» **WHAT YOU WILL DO**
Check each line of the listing for the word "widthItem" and report the ones that have it.
**** MATERIAL TO PROCESS
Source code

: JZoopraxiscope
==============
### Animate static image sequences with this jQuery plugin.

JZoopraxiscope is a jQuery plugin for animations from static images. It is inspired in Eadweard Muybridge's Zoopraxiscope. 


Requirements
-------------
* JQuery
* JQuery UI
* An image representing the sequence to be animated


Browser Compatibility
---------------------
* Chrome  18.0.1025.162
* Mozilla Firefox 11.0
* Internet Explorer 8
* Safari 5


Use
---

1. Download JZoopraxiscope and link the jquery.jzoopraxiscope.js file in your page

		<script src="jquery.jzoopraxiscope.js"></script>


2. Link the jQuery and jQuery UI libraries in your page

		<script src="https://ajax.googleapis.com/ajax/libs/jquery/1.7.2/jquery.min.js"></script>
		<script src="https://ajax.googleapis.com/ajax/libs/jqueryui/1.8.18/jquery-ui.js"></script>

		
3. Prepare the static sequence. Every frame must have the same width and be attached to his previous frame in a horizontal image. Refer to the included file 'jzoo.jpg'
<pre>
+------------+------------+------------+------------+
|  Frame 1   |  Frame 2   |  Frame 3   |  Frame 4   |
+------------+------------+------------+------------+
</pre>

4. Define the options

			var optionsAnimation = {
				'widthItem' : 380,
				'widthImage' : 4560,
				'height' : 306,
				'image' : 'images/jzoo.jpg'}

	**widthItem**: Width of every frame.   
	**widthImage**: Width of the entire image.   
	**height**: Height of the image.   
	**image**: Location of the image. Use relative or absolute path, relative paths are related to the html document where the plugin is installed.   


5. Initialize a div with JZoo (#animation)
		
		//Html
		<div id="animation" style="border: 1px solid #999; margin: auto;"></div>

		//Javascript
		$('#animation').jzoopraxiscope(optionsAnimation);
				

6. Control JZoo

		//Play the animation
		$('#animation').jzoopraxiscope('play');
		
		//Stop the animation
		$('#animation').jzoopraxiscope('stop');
********
**** MATERIAL TO PROCESS
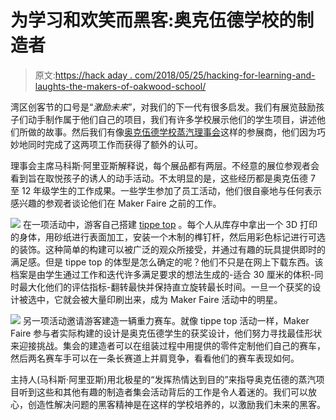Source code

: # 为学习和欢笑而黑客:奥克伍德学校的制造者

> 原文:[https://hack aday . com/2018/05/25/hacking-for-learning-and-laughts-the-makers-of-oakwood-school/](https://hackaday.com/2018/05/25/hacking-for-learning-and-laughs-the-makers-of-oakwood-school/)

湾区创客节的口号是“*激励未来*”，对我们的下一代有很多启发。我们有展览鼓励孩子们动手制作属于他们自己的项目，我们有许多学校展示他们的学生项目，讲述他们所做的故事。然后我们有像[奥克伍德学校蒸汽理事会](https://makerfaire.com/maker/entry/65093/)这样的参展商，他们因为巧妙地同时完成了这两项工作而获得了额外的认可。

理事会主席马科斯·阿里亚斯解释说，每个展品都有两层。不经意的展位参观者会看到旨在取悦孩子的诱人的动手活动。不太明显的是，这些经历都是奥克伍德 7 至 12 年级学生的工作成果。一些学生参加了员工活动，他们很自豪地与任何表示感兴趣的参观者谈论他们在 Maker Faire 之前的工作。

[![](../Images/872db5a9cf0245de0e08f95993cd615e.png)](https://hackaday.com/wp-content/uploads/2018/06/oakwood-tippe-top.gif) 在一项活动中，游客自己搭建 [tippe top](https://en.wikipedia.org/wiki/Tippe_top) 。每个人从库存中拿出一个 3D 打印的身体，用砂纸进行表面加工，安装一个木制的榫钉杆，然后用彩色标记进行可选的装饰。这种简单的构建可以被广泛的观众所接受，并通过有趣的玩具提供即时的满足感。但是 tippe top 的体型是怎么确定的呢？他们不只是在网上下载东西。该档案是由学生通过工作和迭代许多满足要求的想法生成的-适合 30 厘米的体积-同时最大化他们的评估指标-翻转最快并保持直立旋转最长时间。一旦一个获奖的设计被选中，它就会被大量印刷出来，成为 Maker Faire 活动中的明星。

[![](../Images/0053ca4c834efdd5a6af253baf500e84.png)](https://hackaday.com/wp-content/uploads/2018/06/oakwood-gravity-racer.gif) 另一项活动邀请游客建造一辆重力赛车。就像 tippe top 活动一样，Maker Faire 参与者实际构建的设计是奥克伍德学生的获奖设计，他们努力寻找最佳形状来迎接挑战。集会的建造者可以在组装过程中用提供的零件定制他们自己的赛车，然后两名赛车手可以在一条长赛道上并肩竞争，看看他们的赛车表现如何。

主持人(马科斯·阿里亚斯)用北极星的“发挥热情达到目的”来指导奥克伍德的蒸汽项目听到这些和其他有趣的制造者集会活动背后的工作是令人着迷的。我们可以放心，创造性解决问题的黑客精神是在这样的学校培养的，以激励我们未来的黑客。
********
» **YOUR RESPONSE**
				'widthItem' : 380,
	**widthItem**: Width of every frame.   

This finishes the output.